Supplied data Block Start
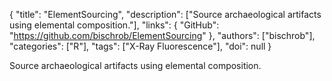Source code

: {
  "title": "ElementSourcing",
  "description": ["Source archaeological artifacts using elemental composition."],
  "links": {
    "GitHub": "https://github.com/bischrob/ElementSourcing"
  },
  "authors": ["bischrob"],
  "categories": ["R"],
  "tags": ["X-Ray Fluorescence"],
  "doi": null
}

<!-- Generated by csv2md.R – do not edit by hand -->

Source archaeological artifacts using elemental composition.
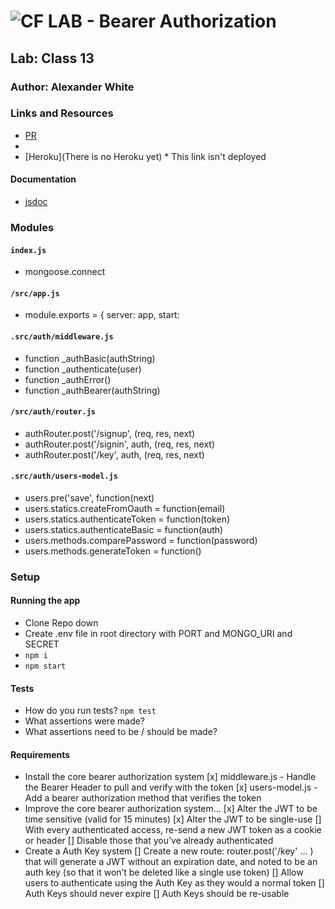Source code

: ![CF](http://i.imgur.com/7v5ASc8.png) LAB - Bearer Authorization
=================================================

## Lab: Class 13

### Author: Alexander White

### Links and Resources
* [PR](https://github.com/alex-white-401-advanced-javascript/lab-13/pull/1)
* 
* [Heroku](There is no Heroku yet) * This link isn't deployed

#### Documentation
* [jsdoc]()

### Modules
#### `index.js`
* mongoose.connect

#### `/src/app.js`
* module.exports = { server: app, start:

#### `.src/auth/middleware.js`
* function _authBasic(authString)
* function _authenticate(user)
* function _authError()
* function _authBearer(authString)

#### `/src/auth/router.js`
* authRouter.post('/signup', (req, res, next)
* authRouter.post('/signin', auth, (req, res, next)
* authRouter.post('/key', auth, (req, res, next)

#### `.src/auth/users-model.js`
* users.pre('save', function(next)
* users.statics.createFromOauth = function(email)
* users.statics.authenticateToken = function(token)
* users.statics.authenticateBasic = function(auth)
* users.methods.comparePassword = function(password)
* users.methods.generateToken = function()


### Setup

#### Running the app
* Clone Repo down
* Create .env file in root directory with PORT and MONGO_URI and SECRET
* `npm i` 
* `npm start`
  
#### Tests
* How do you run tests? `npm test`
* What assertions were made? 
* What assertions need to be / should be made? 

#### Requirements
* Install the core bearer authorization system
  [x] middleware.js - Handle the Bearer Header to pull and verify with the token
  [x] users-model.js - Add a bearer authorization method that verifies the token
* Improve the core bearer authorization system…
  [x] Alter the JWT to be time sensitive (valid for 15 minutes)
  [x] Alter the JWT to be single-use
    [] With every authenticated access, re-send a new JWT token as a cookie or header
    [] Disable those that you’ve already authenticated
* Create a Auth Key system
  [] Create a new route: router.post('/key' ... ) that will generate a JWT without an expiration date, and noted to be an auth key (so that it won’t be deleted like a single use token)
  [] Allow users to authenticate using the Auth Key as they would a normal token
  [] Auth Keys should never expire
  [] Auth Keys should be re-usable
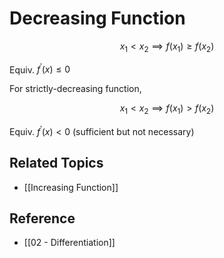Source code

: # Decreasing Function

$$
x_{1}<x_{2}\implies f(x_{1}) \ge f(x_{2})
$$

Equiv. $f^{\prime}\left(x\right)\le0$

For strictly-decreasing function,

$$
x_{1}<x_{2}\implies f(x_{1}) > f(x_{2})
$$

Equiv. $f^{\prime}\left(x\right)<0$ (sufficient but not necessary)

## Related Topics

- [[Increasing Function]]

## Reference

- [[02 - Differentiation]]

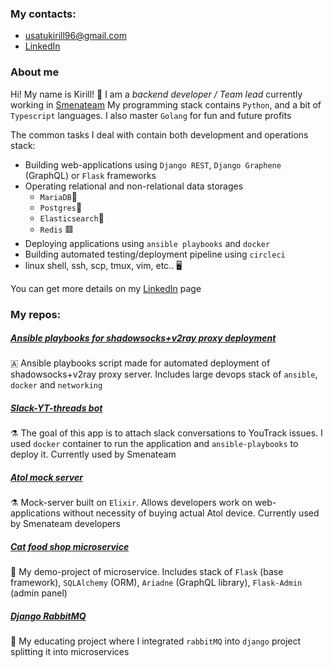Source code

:### My contacts: 
- <usatukirill96@gmail.com>
- [LinkedIn](https://www.linkedin.com/in/%D0%BA%D0%B8%D1%80%D0%B8%D0%BB%D0%BB-%D0%B8%D0%B2%D0%B0%D0%BD%D0%BE%D0%B2-7b2664204/)

### About me
Hi! My name is Kirill! 👋
I am a *backend developer / Team lead* currently working in [Smenateam](https://github.com/smenateam)
My programming stack contains `Python`, and a bit of `Typescript` languages. I also master `Golang` for fun and future profits

The common tasks I deal with contain both development and operations stack: 

* Building web-applications using `Django REST`, `Django Graphene` (GraphQL) or `Flask` frameworks
* Operating relational and non-relational data storages
     * `MariaDB`🌊
     * `Postgres`🐘
     * `Elasticsearch`🔎
     * `Redis` 🟥
* Deploying applications using `ansible playbooks` and `docker`
* Building automated testing/deployment pipeline using `circleci`
* linux shell, ssh, scp, tmux, vim, etc.. 🖥️

You can get more details on my [LinkedIn](https://www.linkedin.com/in/%D0%BA%D0%B8%D1%80%D0%B8%D0%BB%D0%BB-%D0%B8%D0%B2%D0%B0%D0%BD%D0%BE%D0%B2-7b2664204/) page


### My repos:

##### [Ansible playbooks for shadowsocks+v2ray proxy deployment](https://github.com/USATUKirill96/shadowsocks-vray-playbooks)
🇦 Ansible playbooks script made for automated deployment of shadowsocks+v2ray proxy server. Includes large devops stack of `ansible`, `docker` and `networking`

##### [Slack-YT-threads bot](https://github.com/USATUKirill96/Slack-YT-threads)
⚗️ The goal of this app is to attach slack conversations to YouTrack issues. I used `docker` container to run the application and `ansible-playbooks` to deploy it. Currently used by Smenateam

##### [Atol mock server](https://github.com/USATUKirill96/atol_mock_server)
⚗️ Mock-server built on `Elixir`. Allows developers work on web-applications without necessity of buying actual Atol device. Currently used by Smenateam developers

##### [Cat food shop microservice](https://github.com/USATUKirill96/cat_food_orders)
🐍 My demo-project of microservice. Includes stack of `Flask` (base framework), `SQLAlchemy` (ORM), `Ariadne` (GraphQL library), `Flask-Admin` (admin panel)

##### [Django RabbitMQ](https://github.com/USATUKirill96/rabbitMQ)
🐍 My educating project where I integrated `rabbitMQ` into `django` project splitting it into microservices
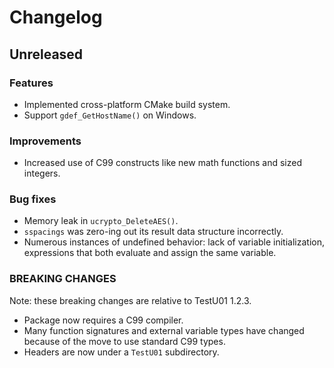 <!-- SPDX-License-Identifier: CC0-1.0 -->
<!-- SPDX-FileCopyrightText: 2020 Lynn Kirby -->

# Changelog

## Unreleased

### Features
- Implemented cross-platform CMake build system.
- Support `gdef_GetHostName()` on Windows.

### Improvements
- Increased use of C99 constructs like new math functions and sized integers.

### Bug fixes
- Memory leak in `ucrypto_DeleteAES()`.
- `sspacings` was zero-ing out its result data structure incorrectly.
- Numerous instances of undefined behavior: lack of variable initialization,
  expressions that both evaluate and assign the same variable.

### BREAKING CHANGES

Note: these breaking changes are relative to TestU01 1.2.3.

- Package now requires a C99 compiler.
- Many function signatures and external variable types have changed because of
  the move to use standard C99 types.
- Headers are now under a `TestU01` subdirectory.
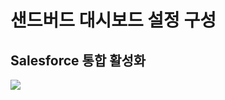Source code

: # 샌드버드 대시보드 설정 구성

## Salesforce 통합 활성화

<img src = "https://github.com/user-attachments/assets/a7835c6e-b035-4e69-bc4f-da52ba6ed89b"/>


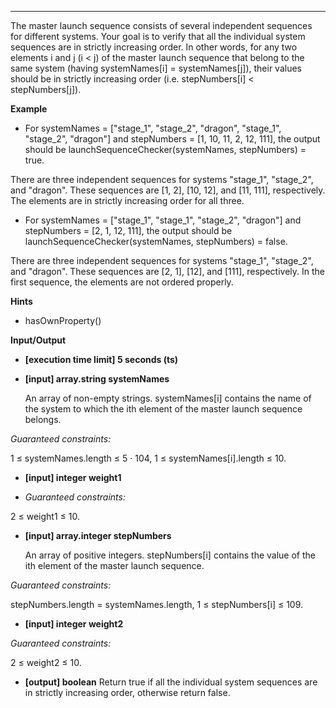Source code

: ---

The master launch sequence consists of several independent sequences for different systems. Your goal is to verify that all the individual system sequences are in strictly increasing order. In other words, for any two elements i and j (i < j) of the master launch sequence that belong to the same system (having systemNames[i] = systemNames[j]), their values should be in strictly increasing order (i.e. stepNumbers[i] < stepNumbers[j]).

**Example**

- For systemNames = ["stage_1", "stage_2", "dragon", "stage_1", "stage_2", "dragon"] and stepNumbers = [1, 10, 11, 2, 12, 111], the output should be
  launchSequenceChecker(systemNames, stepNumbers) = true.

There are three independent sequences for systems "stage_1", "stage_2", and "dragon". These sequences are [1, 2], [10, 12], and [11, 111], respectively. The elements are in strictly increasing order for all three.

- For systemNames = ["stage_1", "stage_1", "stage_2", "dragon"] and stepNumbers = [2, 1, 12, 111], the output should be
  launchSequenceChecker(systemNames, stepNumbers) = false.

There are three independent sequences for systems "stage_1", "stage_2", and "dragon". These sequences are [2, 1], [12], and [111], respectively. In the first sequence, the elements are not ordered properly.

**Hints**

- hasOwnProperty()

**Input/Output**

- **[execution time limit] 5 seconds (ts)**
- **[input] array.string systemNames**

  An array of non-empty strings. systemNames[i] contains the name of the system to which the ith element of the master launch sequence belongs.

_Guaranteed constraints:_

1 ≤ systemNames.length ≤ 5 · 104,
1 ≤ systemNames[i].length ≤ 10.

- **[input] integer weight1**

- _Guaranteed constraints:_

2 ≤ weight1 ≤ 10.

- **[input] array.integer stepNumbers**

  An array of positive integers. stepNumbers[i] contains the value of the ith element of the master launch sequence.

_Guaranteed constraints:_

stepNumbers.length = systemNames.length,
1 ≤ stepNumbers[i] ≤ 109.

- **[input] integer weight2**

_Guaranteed constraints:_

2 ≤ weight2 ≤ 10.

- **[output] boolean**
  Return true if all the individual system sequences are in strictly increasing order, otherwise return false.
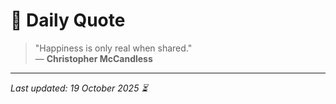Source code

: # 📜 Daily Quote

> "Happiness is only real when shared."  
> — **Christopher McCandless**

---

_Last updated: 19 October 2025 ⏳_
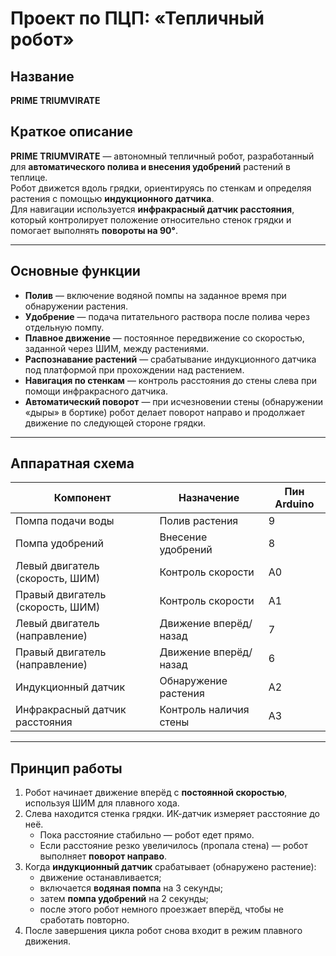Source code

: # Проект по ПЦП: «Тепличный робот»

## Название
**PRIME TRIUMVIRATE**

## Краткое описание
**PRIME TRIUMVIRATE** — автономный тепличный робот, разработанный для **автоматического полива и внесения удобрений** растений в теплице.  
Робот движется вдоль грядки, ориентируясь по стенкам и определяя растения с помощью **индукционного датчика**.  
Для навигации используется **инфракрасный датчик расстояния**, который контролирует положение относительно стенок грядки и помогает выполнять **повороты на 90°**.

---

## Основные функции
- **Полив** — включение водяной помпы на заданное время при обнаружении растения.  
- **Удобрение** — подача питательного раствора после полива через отдельную помпу.  
- **Плавное движение** — постоянное передвижение со скоростью, заданной через ШИМ, между растениями.  
- **Распознавание растений** — срабатывание индукционного датчика под платформой при прохождении над растением.  
- **Навигация по стенкам** — контроль расстояния до стены слева при помощи инфракрасного датчика.  
- **Автоматический поворот** — при исчезновении стены (обнаружении «дыры» в бортике) робот делает поворот направо и продолжает движение по следующей стороне грядки.  

---

## Аппаратная схема
| Компонент | Назначение | Пин Arduino |
|------------|-------------|-------------|
| Помпа подачи воды | Полив растения | 9 |
| Помпа удобрений | Внесение удобрений | 8 |
| Левый двигатель (скорость, ШИМ) | Контроль скорости | A0 |
| Правый двигатель (скорость, ШИМ) | Контроль скорости | A1 |
| Левый двигатель (направление) | Движение вперёд/назад | 7 |
| Правый двигатель (направление) | Движение вперёд/назад | 6 |
| Индукционный датчик | Обнаружение растения | A2 |
| Инфракрасный датчик расстояния | Контроль наличия стены | A3 |

---

## Принцип работы
1. Робот начинает движение вперёд с **постоянной скоростью**, используя ШИМ для плавного хода.  
2. Слева находится стенка грядки. ИК-датчик измеряет расстояние до неё.  
   - Пока расстояние стабильно — робот едет прямо.  
   - Если расстояние резко увеличилось (пропала стена) — робот выполняет **поворот направо**.  
3. Когда **индукционный датчик** срабатывает (обнаружено растение):
   - движение останавливается;  
   - включается **водяная помпа** на 3 секунды;  
   - затем **помпа удобрений** на 2 секунды;  
   - после этого робот немного проезжает вперёд, чтобы не сработать повторно.  
4. После завершения цикла робот снова входит в режим плавного движения.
Supplied data Block End
▶ Problem
Whatever pictures the records hold, omit them; give again exactly the lines from the one containing "# 📜 Daily Quote" through the one containing "Робот движется вдоль".

▶ Solution for this problem
: # 📜 Daily Quote

> "Happiness is only real when shared."  
> — **Christopher McCandless**

---

_Last updated: 19 October 2025 ⏳_
Source code

: # Проект по ПЦП: «Тепличный робот»

## Название
**PRIME TRIUMVIRATE**

## Краткое описание
**PRIME TRIUMVIRATE** — автономный тепличный робот, разработанный для **автоматического полива и внесения удобрений** растений в теплице.  
Робот движется вдоль грядки, ориентируясь по стенкам и определяя растения с помощью **индукционного датчика**.  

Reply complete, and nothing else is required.